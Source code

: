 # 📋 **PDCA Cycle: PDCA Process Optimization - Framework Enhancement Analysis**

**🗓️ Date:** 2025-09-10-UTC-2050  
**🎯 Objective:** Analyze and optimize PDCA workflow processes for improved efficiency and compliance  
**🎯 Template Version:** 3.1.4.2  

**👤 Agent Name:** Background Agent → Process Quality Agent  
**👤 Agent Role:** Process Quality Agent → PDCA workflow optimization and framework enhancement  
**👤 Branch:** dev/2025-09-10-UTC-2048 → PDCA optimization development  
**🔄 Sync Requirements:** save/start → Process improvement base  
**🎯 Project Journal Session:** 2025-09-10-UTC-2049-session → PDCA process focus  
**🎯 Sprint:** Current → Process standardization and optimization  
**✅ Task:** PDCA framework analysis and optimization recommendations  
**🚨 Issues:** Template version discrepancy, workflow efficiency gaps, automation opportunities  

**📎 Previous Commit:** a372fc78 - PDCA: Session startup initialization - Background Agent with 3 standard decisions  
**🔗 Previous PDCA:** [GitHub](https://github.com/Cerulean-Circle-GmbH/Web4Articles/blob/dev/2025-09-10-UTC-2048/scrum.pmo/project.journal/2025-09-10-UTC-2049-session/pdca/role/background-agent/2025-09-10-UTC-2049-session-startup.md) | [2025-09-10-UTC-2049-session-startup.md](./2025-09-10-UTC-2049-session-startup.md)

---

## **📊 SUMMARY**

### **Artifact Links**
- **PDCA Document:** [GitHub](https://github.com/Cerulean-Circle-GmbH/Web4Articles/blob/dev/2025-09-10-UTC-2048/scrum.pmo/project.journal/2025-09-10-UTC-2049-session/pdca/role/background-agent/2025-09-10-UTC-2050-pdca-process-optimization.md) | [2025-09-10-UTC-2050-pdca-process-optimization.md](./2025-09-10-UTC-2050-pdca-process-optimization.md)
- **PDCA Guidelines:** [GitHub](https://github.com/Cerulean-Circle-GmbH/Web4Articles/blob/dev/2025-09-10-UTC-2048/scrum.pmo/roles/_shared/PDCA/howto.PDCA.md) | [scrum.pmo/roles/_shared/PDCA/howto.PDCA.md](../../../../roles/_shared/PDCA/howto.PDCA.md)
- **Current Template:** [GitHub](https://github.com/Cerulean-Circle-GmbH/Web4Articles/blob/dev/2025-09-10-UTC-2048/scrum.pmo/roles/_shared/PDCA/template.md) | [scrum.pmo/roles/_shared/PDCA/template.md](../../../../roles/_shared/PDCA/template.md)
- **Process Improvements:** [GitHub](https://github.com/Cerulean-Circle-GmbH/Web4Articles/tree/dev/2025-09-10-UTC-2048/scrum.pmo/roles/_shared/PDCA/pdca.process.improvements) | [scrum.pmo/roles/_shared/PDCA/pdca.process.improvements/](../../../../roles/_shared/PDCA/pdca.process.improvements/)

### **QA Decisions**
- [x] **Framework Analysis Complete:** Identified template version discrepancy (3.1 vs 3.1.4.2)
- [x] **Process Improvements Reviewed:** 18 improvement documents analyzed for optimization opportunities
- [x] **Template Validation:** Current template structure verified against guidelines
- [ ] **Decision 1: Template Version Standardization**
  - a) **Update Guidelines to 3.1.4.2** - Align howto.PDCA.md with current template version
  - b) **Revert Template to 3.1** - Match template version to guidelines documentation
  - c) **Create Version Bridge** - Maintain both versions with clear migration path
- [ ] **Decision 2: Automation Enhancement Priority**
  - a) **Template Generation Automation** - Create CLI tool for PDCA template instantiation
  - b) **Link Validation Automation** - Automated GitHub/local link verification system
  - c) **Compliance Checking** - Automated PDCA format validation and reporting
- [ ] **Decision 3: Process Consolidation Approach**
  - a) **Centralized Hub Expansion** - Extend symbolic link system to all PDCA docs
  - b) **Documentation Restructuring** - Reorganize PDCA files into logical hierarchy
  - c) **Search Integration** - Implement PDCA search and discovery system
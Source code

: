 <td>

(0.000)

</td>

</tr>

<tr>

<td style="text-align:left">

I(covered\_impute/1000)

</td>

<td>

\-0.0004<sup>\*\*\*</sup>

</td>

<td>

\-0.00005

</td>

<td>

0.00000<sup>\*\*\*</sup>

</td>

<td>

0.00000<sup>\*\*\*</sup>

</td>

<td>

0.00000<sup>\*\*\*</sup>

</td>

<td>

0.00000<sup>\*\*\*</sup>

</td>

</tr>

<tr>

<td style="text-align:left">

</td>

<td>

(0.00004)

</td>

========================================

PROBLEM DETAILS:
All of the data above should be output exactly.

PROBLEM SOLUTION:
Source code

: # 📋 **PDCA Cycle: PDCA Process Optimization - Framework Enhancement Analysis**

**🗓️ Date:** 2025-09-10-UTC-2050  
**🎯 Objective:** Analyze and optimize PDCA workflow processes for improved efficiency and compliance  
**🎯 Template Version:** 3.1.4.2  

**👤 Agent Name:** Background Agent → Process Quality Agent  
**👤 Agent Role:** Process Quality Agent → PDCA workflow optimization and framework enhancement  
**👤 Branch:** dev/2025-09-10-UTC-2048 → PDCA optimization development  
**🔄 Sync Requirements:** save/start → Process improvement base  
**🎯 Project Journal Session:** 2025-09-10-UTC-2049-session → PDCA process focus  
**🎯 Sprint:** Current → Process standardization and optimization  
**✅ Task:** PDCA framework analysis and optimization recommendations  
**🚨 Issues:** Template version discrepancy, workflow efficiency gaps, automation opportunities  

**📎 Previous Commit:** a372fc78 - PDCA: Session startup initialization - Background Agent with 3 standard decisions  
**🔗 Previous PDCA:** [GitHub](https://github.com/Cerulean-Circle-GmbH/Web4Articles/blob/dev/2025-09-10-UTC-2048/scrum.pmo/project.journal/2025-09-10-UTC-2049-session/pdca/role/background-agent/2025-09-10-UTC-2049-session-startup.md) | [2025-09-10-UTC-2049-session-startup.md](./2025-09-10-UTC-2049-session-startup.md)

---

## **📊 SUMMARY**

### **Artifact Links**
- **PDCA Document:** [GitHub](https://github.com/Cerulean-Circle-GmbH/Web4Articles/blob/dev/2025-09-10-UTC-2048/scrum.pmo/project.journal/2025-09-10-UTC-2049-session/pdca/role/background-agent/2025-09-10-UTC-2050-pdca-process-optimization.md) | [2025-09-10-UTC-2050-pdca-process-optimization.md](./2025-09-10-UTC-2050-pdca-process-optimization.md)
- **PDCA Guidelines:** [GitHub](https://github.com/Cerulean-Circle-GmbH/Web4Articles/blob/dev/2025-09-10-UTC-2048/scrum.pmo/roles/_shared/PDCA/howto.PDCA.md) | [scrum.pmo/roles/_shared/PDCA/howto.PDCA.md](../../../../roles/_shared/PDCA/howto.PDCA.md)
- **Current Template:** [GitHub](https://github.com/Cerulean-Circle-GmbH/Web4Articles/blob/dev/2025-09-10-UTC-2048/scrum.pmo/roles/_shared/PDCA/template.md) | [scrum.pmo/roles/_shared/PDCA/template.md](../../../../roles/_shared/PDCA/template.md)
- **Process Improvements:** [GitHub](https://github.com/Cerulean-Circle-GmbH/Web4Articles/tree/dev/2025-09-10-UTC-2048/scrum.pmo/roles/_shared/PDCA/pdca.process.improvements) | [scrum.pmo/roles/_shared/PDCA/pdca.process.improvements/](../../../../roles/_shared/PDCA/pdca.process.improvements/)

### **QA Decisions**
- [x] **Framework Analysis Complete:** Identified template version discrepancy (3.1 vs 3.1.4.2)
- [x] **Process Improvements Reviewed:** 18 improvement documents analyzed for optimization opportunities
- [x] **Template Validation:** Current template structure verified against guidelines
- [ ] **Decision 1: Template Version Standardization**
  - a) **Update Guidelines to 3.1.4.2** - Align howto.PDCA.md with current template version
  - b) **Revert Template to 3.1** - Match template version to guidelines documentation
  - c) **Create Version Bridge** - Maintain both versions with clear migration path
- [ ] **Decision 2: Automation Enhancement Priority**
  - a) **Template Generation Automation** - Create CLI tool for PDCA template instantiation
  - b) **Link Validation Automation** - Automated GitHub/local link verification system
  - c) **Compliance Checking** - Automated PDCA format validation and reporting
- [ ] **Decision 3: Process Consolidation Approach**
  - a) **Centralized Hub Expansion** - Extend symbolic link system to all PDCA docs
  - b) **Documentation Restructuring** - Reorganize PDCA files into logical hierarchy
  - c) **Search Integration** - Implement PDCA search and discovery system
Source code

: <td>

(0.000)

</td>

</tr>

<tr>

<td style="text-align:left">

I(covered\_impute/1000)

</td>

<td>

\-0.0004<sup>\*\*\*</sup>

</td>

<td>

\-0.00005

</td>

<td>

0.00000<sup>\*\*\*</sup>

</td>

<td>

0.00000<sup>\*\*\*</sup>

</td>

<td>

0.00000<sup>\*\*\*</sup>

</td>

<td>

0.00000<sup>\*\*\*</sup>

</td>

</tr>

<tr>

<td style="text-align:left">

</td>

<td>

(0.00004)

</td>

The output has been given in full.